Work task: Go through the data and tally the lines that include "Next". The reply is that number alone.

Data shown:
┄┄┄┄┄┄┄┄┄┄┄┄┄┄┄┄┄┄┄┄

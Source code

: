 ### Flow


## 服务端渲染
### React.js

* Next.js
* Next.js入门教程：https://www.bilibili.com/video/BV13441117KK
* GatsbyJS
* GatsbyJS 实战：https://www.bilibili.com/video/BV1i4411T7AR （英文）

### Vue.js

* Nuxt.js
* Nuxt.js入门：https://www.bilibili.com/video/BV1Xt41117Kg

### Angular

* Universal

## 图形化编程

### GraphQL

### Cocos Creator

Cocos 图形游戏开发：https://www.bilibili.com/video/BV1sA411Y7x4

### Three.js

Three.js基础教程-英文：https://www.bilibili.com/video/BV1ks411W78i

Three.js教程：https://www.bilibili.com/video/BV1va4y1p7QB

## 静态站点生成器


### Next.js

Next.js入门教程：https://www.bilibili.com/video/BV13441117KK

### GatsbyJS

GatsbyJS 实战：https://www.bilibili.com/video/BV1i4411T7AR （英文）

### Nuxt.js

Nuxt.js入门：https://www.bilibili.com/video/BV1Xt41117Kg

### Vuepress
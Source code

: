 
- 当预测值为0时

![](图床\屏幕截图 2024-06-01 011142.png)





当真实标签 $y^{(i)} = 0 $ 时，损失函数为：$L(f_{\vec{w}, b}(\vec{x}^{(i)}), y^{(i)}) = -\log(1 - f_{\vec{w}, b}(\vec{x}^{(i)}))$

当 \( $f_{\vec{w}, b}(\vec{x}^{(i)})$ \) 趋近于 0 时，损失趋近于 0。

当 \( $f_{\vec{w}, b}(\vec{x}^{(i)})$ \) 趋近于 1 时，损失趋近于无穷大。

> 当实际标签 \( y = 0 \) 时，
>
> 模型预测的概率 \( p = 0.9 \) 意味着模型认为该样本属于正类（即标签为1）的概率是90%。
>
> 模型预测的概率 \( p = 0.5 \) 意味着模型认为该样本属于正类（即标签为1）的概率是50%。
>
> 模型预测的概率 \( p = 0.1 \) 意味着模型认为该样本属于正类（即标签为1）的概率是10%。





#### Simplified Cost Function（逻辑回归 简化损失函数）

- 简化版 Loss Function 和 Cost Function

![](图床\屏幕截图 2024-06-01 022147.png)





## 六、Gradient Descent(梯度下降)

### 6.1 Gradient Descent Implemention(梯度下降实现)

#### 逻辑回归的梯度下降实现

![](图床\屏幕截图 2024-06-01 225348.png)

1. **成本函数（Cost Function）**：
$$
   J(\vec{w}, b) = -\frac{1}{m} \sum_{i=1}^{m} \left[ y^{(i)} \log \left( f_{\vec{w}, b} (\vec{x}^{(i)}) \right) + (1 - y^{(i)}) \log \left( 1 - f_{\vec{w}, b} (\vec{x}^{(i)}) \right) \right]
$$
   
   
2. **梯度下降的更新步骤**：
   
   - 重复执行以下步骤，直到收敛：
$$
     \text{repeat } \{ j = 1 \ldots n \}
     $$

┄┄┄┄┄┄┄┄┄┄┄┄┄┄┄┄┄┄┄┄

Written solution: 4